#### [EXTRACTED ENTRIES]
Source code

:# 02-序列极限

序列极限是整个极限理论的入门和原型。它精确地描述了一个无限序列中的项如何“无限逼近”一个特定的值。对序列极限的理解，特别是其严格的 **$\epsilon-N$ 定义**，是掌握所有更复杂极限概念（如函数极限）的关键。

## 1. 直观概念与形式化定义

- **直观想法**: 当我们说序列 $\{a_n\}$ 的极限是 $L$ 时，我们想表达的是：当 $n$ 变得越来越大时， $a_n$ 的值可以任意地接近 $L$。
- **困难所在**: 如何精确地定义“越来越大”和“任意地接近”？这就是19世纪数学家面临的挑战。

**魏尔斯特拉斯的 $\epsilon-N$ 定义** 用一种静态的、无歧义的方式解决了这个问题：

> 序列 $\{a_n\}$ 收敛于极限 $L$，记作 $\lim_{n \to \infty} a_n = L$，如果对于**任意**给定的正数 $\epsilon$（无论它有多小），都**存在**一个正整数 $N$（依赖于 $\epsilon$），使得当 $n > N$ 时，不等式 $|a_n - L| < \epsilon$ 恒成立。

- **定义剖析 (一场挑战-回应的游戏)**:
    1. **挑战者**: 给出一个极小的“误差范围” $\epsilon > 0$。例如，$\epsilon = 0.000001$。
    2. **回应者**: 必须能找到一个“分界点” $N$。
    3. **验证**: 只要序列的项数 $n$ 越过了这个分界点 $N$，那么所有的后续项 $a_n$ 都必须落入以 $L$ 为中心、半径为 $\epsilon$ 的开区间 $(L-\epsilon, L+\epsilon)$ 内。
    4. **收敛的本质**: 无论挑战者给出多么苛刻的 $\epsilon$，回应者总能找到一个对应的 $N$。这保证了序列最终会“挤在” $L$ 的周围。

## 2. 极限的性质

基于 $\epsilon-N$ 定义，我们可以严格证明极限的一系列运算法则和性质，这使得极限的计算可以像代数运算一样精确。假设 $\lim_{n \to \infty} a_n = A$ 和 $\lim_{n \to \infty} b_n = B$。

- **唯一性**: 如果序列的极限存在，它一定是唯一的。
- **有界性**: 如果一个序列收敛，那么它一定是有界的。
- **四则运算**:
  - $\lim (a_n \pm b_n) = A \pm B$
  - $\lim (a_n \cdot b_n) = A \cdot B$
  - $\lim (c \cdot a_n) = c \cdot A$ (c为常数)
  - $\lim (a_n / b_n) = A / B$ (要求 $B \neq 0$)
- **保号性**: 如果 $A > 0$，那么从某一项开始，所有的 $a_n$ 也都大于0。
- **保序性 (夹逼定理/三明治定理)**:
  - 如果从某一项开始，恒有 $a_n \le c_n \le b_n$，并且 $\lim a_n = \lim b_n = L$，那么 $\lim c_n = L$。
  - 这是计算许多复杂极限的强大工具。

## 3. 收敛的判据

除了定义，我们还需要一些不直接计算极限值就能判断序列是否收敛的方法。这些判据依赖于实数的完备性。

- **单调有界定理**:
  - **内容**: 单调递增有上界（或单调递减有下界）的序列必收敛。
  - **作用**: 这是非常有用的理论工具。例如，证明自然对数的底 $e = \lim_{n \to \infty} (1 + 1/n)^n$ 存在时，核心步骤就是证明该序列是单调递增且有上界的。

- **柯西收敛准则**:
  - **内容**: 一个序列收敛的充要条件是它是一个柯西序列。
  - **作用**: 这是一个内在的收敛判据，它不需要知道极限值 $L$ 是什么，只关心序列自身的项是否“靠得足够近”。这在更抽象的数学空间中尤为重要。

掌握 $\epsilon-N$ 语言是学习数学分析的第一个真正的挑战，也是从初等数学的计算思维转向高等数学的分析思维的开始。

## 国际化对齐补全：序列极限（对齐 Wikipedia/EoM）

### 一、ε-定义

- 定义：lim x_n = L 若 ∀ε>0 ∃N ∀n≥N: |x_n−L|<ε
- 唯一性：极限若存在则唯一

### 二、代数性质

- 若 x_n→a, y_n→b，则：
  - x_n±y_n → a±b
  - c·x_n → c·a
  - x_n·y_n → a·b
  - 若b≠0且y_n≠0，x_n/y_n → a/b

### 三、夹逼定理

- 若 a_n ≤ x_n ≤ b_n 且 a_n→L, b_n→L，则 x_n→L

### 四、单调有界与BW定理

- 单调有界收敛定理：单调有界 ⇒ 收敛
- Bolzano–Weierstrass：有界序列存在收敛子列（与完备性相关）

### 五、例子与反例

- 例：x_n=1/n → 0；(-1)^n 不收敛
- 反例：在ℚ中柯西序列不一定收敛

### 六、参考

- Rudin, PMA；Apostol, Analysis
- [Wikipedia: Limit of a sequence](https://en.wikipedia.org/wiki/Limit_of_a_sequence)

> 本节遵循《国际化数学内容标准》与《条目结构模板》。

#### [YOUR ASSIGNMENT]
Repeat all the entries word for word.

#### [REPLY TO THE EXERCISE]
Source code

:# 02-序列极限

序列极限是整个极限理论的入门和原型。它精确地描述了一个无限序列中的项如何“无限逼近”一个特定的值。对序列极限的理解，特别是其严格的 **$\epsilon-N$ 定义**，是掌握所有更复杂极限概念（如函数极限）的关键。

## 1. 直观概念与形式化定义

- **直观想法**: 当我们说序列 $\{a_n\}$ 的极限是 $L$ 时，我们想表达的是：当 $n$ 变得越来越大时， $a_n$ 的值可以任意地接近 $L$。
- **困难所在**: 如何精确地定义“越来越大”和“任意地接近”？这就是19世纪数学家面临的挑战。

**魏尔斯特拉斯的 $\epsilon-N$ 定义** 用一种静态的、无歧义的方式解决了这个问题：

> 序列 $\{a_n\}$ 收敛于极限 $L$，记作 $\lim_{n \to \infty} a_n = L$，如果对于**任意**给定的正数 $\epsilon$（无论它有多小），都**存在**一个正整数 $N$（依赖于 $\epsilon$），使得当 $n > N$ 时，不等式 $|a_n - L| < \epsilon$ 恒成立。

- **定义剖析 (一场挑战-回应的游戏)**:
    1. **挑战者**: 给出一个极小的“误差范围” $\epsilon > 0$。例如，$\epsilon = 0.000001$。
    2. **回应者**: 必须能找到一个“分界点” $N$。
    3. **验证**: 只要序列的项数 $n$ 越过了这个分界点 $N$，那么所有的后续项 $a_n$ 都必须落入以 $L$ 为中心、半径为 $\epsilon$ 的开区间 $(L-\epsilon, L+\epsilon)$ 内。
    4. **收敛的本质**: 无论挑战者给出多么苛刻的 $\epsilon$，回应者总能找到一个对应的 $N$。这保证了序列最终会“挤在” $L$ 的周围。

## 2. 极限的性质

基于 $\epsilon-N$ 定义，我们可以严格证明极限的一系列运算法则和性质，这使得极限的计算可以像代数运算一样精确。假设 $\lim_{n \to \infty} a_n = A$ 和 $\lim_{n \to \infty} b_n = B$。

- **唯一性**: 如果序列的极限存在，它一定是唯一的。
- **有界性**: 如果一个序列收敛，那么它一定是有界的。
- **四则运算**:
  - $\lim (a_n \pm b_n) = A \pm B$
  - $\lim (a_n \cdot b_n) = A \cdot B$
  - $\lim (c \cdot a_n) = c \cdot A$ (c为常数)
  - $\lim (a_n / b_n) = A / B$ (要求 $B \neq 0$)
- **保号性**: 如果 $A > 0$，那么从某一项开始，所有的 $a_n$ 也都大于0。
- **保序性 (夹逼定理/三明治定理)**:
  - 如果从某一项开始，恒有 $a_n \le c_n \le b_n$，并且 $\lim a_n = \lim b_n = L$，那么 $\lim c_n = L$。
  - 这是计算许多复杂极限的强大工具。

## 3. 收敛的判据

除了定义，我们还需要一些不直接计算极限值就能判断序列是否收敛的方法。这些判据依赖于实数的完备性。

- **单调有界定理**:
  - **内容**: 单调递增有上界（或单调递减有下界）的序列必收敛。
  - **作用**: 这是非常有用的理论工具。例如，证明自然对数的底 $e = \lim_{n \to \infty} (1 + 1/n)^n$ 存在时，核心步骤就是证明该序列是单调递增且有上界的。

- **柯西收敛准则**:
  - **内容**: 一个序列收敛的充要条件是它是一个柯西序列。
  - **作用**: 这是一个内在的收敛判据，它不需要知道极限值 $L$ 是什么，只关心序列自身的项是否“靠得足够近”。这在更抽象的数学空间中尤为重要。

掌握 $\epsilon-N$ 语言是学习数学分析的第一个真正的挑战，也是从初等数学的计算思维转向高等数学的分析思维的开始。

## 国际化对齐补全：序列极限（对齐 Wikipedia/EoM）

### 一、ε-定义

- 定义：lim x_n = L 若 ∀ε>0 ∃N ∀n≥N: |x_n−L|<ε
- 唯一性：极限若存在则唯一

### 二、代数性质

- 若 x_n→a, y_n→b，则：
  - x_n±y_n → a±b
  - c·x_n → c·a
  - x_n·y_n → a·b
  - 若b≠0且y_n≠0，x_n/y_n → a/b

### 三、夹逼定理

- 若 a_n ≤ x_n ≤ b_n 且 a_n→L, b_n→L，则 x_n→L

### 四、单调有界与BW定理

- 单调有界收敛定理：单调有界 ⇒ 收敛
- Bolzano–Weierstrass：有界序列存在收敛子列（与完备性相关）

### 五、例子与反例

- 例：x_n=1/n → 0；(-1)^n 不收敛
- 反例：在ℚ中柯西序列不一定收敛

### 六、参考

- Rudin, PMA；Apostol, Analysis
- [Wikipedia: Limit of a sequence](https://en.wikipedia.org/wiki/Limit_of_a_sequence)

> 本节遵循《国际化数学内容标准》与《条目结构模板》。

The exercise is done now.